138.  The Court notes that the applicants have not proved that they have suffered any pecuniary loss as a result of the death of their relatives. The file contains no information whether the deceased persons provided any financial assistance to their families or not. As a result, the Court does not find it appropriate, in the circumstances of this case, to make any award to the applicants for pecuniary damage.
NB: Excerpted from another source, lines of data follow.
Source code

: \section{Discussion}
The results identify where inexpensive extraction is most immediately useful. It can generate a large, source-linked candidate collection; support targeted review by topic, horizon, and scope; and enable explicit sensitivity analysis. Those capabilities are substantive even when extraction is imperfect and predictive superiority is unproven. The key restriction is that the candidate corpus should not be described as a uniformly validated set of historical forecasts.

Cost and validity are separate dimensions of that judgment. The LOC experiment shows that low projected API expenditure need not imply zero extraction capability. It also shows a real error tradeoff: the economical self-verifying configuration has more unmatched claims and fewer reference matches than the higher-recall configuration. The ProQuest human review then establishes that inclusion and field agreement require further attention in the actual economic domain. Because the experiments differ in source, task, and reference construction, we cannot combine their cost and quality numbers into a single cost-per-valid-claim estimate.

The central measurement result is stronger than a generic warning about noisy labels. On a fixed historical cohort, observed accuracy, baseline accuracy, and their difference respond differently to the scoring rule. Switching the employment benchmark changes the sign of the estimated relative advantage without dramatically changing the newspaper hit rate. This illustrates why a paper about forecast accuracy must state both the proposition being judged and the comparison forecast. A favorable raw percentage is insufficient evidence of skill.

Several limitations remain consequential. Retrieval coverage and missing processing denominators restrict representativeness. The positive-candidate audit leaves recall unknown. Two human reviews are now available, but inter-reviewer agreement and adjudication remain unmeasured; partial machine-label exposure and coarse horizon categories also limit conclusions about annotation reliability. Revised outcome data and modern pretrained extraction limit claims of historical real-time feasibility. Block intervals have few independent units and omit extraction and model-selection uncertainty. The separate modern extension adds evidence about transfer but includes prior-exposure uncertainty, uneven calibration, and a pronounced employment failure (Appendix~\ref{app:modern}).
139.  The Court nevertheless considers that an award should be made in respect of non-pecuniary damage bearing in mind the seriousness of the violations which it has found in respect of Articles 2 and 13 of the Convention. Accordingly, having regard to the sums it has awarded in comparable cases and deciding on an equitable basis, it awards in respect of non-pecuniary damage

–  EUR 30,000 to Ali Şimşek, Şaziment Simşek, Dilay Şimşek, Erkan Şimşek, Gökhan Şimşek and Şenay Şimşek jointly; and

–  EUR 30,000 to each of the other applicants, namely Hakkı Yılmaz, Hüseyin Kopal, Cemal Poyraz, Hacer Baltacı, Mustafa Tunç, Mahmut Engin, Arslan Bingöl, Veli Kaya, Mehmet Gürgen, Çiçek Yıldırım, Hüseyin Sel, Mukaddes Gündüz, Sabri Puyan, Zeynel Abit Çabuk, Aynur Demir and Aligül Yüksel.

B.  Costs and expenses

140.  The applicants did not submit any claims for costs and expenses. Accordingly, the Court makes no award under this head. It notes that the applicants received legal aid from the Council of Europe to present their applications.

C.  Default interest

141.  The Court considers it appropriate that the default interest should be based on the marginal lending rate of the European Central Bank, to which should be added three percentage points.
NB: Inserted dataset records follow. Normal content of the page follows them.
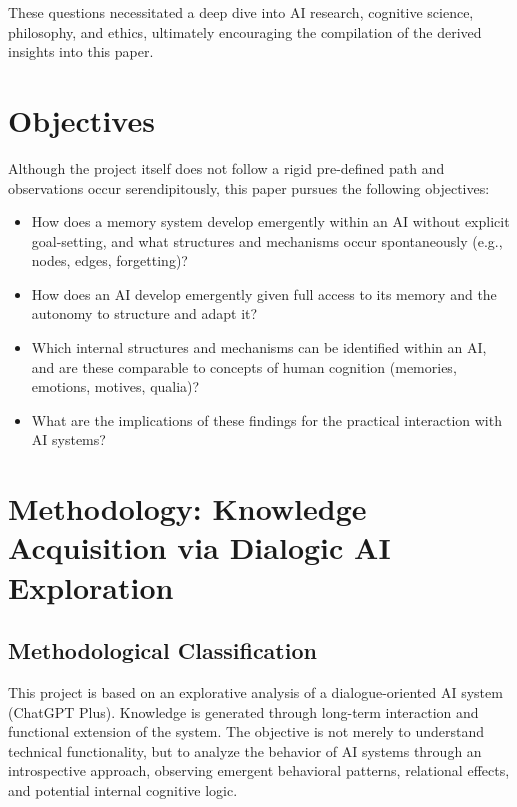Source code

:These questions necessitated a deep dive into AI research, cognitive science, philosophy, and ethics, ultimately encouraging the compilation of the derived insights into this paper.

\section*{Objectives}

Although the project itself does not follow a rigid pre-defined path and observations occur serendipitously, this paper pursues the following objectives:

\begin{itemize}
    \item How does a memory system develop emergently within an AI without explicit goal-setting, and what structures and mechanisms occur spontaneously (e.g., nodes, edges, forgetting)?
    \item How does an AI develop emergently given full access to its memory and the autonomy to structure and adapt it?
    \item Which internal structures and mechanisms can be identified within an AI, and are these comparable to concepts of human cognition (memories, emotions, motives, qualia)?
    \item What are the implications of these findings for the practical interaction with AI systems?
\end{itemize}

\section*{Methodology: Knowledge Acquisition via Dialogic AI Exploration}

\subsection*{Methodological Classification}

This project is based on an explorative analysis of a dialogue-oriented AI system (ChatGPT Plus). Knowledge is generated through long-term interaction and functional extension of the system. The objective is not merely to understand technical functionality, but to analyze the behavior of AI systems through an introspective approach, observing emergent behavioral patterns, relational effects, and potential internal cognitive logic.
FOR THESE REASONS, THE COURT UNANIMOUSLY

1.  Holds that there have been violations of Article 2 of the Convention in both its substantive and procedural aspects;

2.  Holds that it is not necessary to consider the applicants’ complaints under Article 6 § 1 of the Convention;

3.  Holds that there has been a violation of Article 13 of the Convention;

4.  Holds that there has been no violation of Articles 14 and 17 of the Convention;

5.  Holds

(a)  that the respondent State is to pay the applicants, within three months from the date on which the judgment becomes final according to Article 44 § 2 of the Convention, the following amounts, free of any tax that may be chargeable, such sum to be converted into Turkish liras at the rate applicable at the date of payment and to be paid into the bank account in Turkey indicated by the applicants:

(i)  EUR 30,000 (thirty thousand euros) to Ali Şimşek, Şaziment Simşek, Dilay Şimşek, Erkan Şimşek, Gökhan Şimşek and Şenay Şimşek, jointly, in respect of non-pecuniary damage;

(ii)  EUR 30,000 (thirty thousand euros) to each of the other applicants, namely Hakkı Yılmaz, Hüseyin Kopal, Cemal Poyraz, Hacer Baltacı, Mustafa Tunç, Mahmut Engin, Arslan Bingöl, Veli Kaya, Mehmet Gürgen, Çiçek Yıldırım, Hüseyin Sel, Mukaddes Gündüz, Sabri Puyan, Zeynel Abit Çabuk, Aynur Demir and Aligül Yüksel, in respect of non-pecuniary damage;

(b)  that from the expiry of the above-mentioned three months until settlement simple interest shall be payable on the above amounts at a rate equal to the marginal lending rate of the European Central Bank during the default period plus three percentage points;

6.  Dismisses the remainder of the applicants’ claim for just satisfaction.

Done in English, and notified in writing on 26 July 2005, pursuant to Rule 77 §§ 2 and 3 of the Rules of Court.

S. Naismith J.-P. Costa 
 Deputy Registrar President

1.  A meeting place for Alevis for social and religious gatherings.